“In the end, plaintiffs’ allegations do not raise a strong inference that Ernst & Young acted with scienter in affirming Accredo’s allegedly fraudulent accounting. Conclusory allegations about what Ernst & Young must or should have known while auditing Accredo do not amount to specific allegations that show material misstatements or omissions committed with recklessness. Plaintiffs thus fails to adequately allege all of the elements of their Section 10(b) and Rule 10b-5 claim.” So the Sixth Circuit concluded in its recent decision, Louisiana School Employees’ Retirement Sys. v. Ernst & Young, LLP (Case No.08-6194, Sept. 22, 2010) (PDF).
In an important ruling applying the U.S. Supreme Court’s recent decision in Tellabs, Inc. v. Makor Issues & Rights, Ltd., 551 U.S. 308 (2007) (PDF), the Sixth Circuit explores the threshold showings necessary to demonstrate scienter in the context of a securities fraud class action. In Ernst & Young, the plaintiffs filed against Ernst & Young a class action on behalf of all persons and entities who purchased the publicly traded securities of the pharmaceutical distribution company Accredo Health, Inc. For the time period relevant to the class action, Ernst & Young had served as Accredo’s outside accountant, and the plaintiffs alleged that Ernst & Young conspired with Accredo to hide Accredo’s accounts receivable problems from investors — problems, which when later revealed, caused Accredo’s stock price to plummet 44% in a single day. The district court dismissed the action under Rules 9(b) and 12(b)(6) of the Federal Rules of Civil Procedure, finding, among other things, that the complaint did not, as required by the Private Securities Litigation Reform Act of 1995 (“PSLRA”), plead with sufficient particularity facts giving rise to a strong inference of scienter.

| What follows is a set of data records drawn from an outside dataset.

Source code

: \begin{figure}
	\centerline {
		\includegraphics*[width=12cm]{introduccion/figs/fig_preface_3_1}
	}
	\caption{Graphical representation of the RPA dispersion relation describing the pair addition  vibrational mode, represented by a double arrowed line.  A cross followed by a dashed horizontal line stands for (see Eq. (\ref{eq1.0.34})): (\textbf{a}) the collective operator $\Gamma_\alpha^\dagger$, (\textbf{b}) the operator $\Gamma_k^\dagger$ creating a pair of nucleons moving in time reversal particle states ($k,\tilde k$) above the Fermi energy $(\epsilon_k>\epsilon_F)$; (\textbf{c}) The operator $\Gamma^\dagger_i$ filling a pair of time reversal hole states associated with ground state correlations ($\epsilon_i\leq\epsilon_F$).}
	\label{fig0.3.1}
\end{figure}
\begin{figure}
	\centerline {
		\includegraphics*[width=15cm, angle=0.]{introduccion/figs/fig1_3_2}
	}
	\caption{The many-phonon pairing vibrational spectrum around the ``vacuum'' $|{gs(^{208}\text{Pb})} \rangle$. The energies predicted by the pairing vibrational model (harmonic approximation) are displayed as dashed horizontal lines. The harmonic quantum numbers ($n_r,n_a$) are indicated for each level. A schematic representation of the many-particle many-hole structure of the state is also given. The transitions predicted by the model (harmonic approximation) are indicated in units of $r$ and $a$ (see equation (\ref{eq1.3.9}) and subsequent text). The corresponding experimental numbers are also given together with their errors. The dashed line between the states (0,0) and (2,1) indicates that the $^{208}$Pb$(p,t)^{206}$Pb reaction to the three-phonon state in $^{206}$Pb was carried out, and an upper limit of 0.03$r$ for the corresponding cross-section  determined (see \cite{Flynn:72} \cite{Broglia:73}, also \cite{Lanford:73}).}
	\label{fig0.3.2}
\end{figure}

Writing for a unanimous panel that included Judges Boggs and Moore, Judge Gibson of the Eighth Circuit (sitting by designation) emphasized that the Tellabs standard governed the inquiry, though he also confirmed the continuing vitality of the Sixth Circuit’s longstanding holding that liability can be premised on reckless behavior. Applying these standards, the Court found that the complaint fell well short and that dismissal was warranted. Specifically, the Court rejected the argument that scienter was established even where the plaintiffs could show that Ernst & Young was in possession of certain data: “even if Ernst & Young should have included the appropriate data in its audit, its failure to do so does not create an inference that it acted with the requisite scienter.” Likewise, the Court rejected the assertion that the so-called “red flags” alleged by the plaintiffs — including the refusal of an investment banking firm to consummate a purchase — were sufficient to create an inference of scienter “because plaintiffs’ red flags rest on conclusory allegations and are devoid of facts.” Refusing to consider the magnitude of the $58.8 million error in its determination of scienter, the Sixth Circuit confirmed the vitality of its earlier ruling in Fidel v. Farley, 392 F.3d 220 (6th Cir. 2004), where the Court “decline[d] to follow the cases that hold that the magnitude of the financial fraud contributes to an inference of scienter on the part of the defendant.” Finally, the Sixth Circuit also rejected the contention that communications internal to Ernst & Young showing awareness of “‘a problem'” with Accredo’s accounting created an inference of scienter because “[a] statement such as ‘there was a problem’ does not tell us whether Ernst & Young fraudulently refused to see the obvious.”
The Sixth Circuit thus continues its trend of insisting on specific, material factual allegations for a securities fraud complaint to survive dismissal.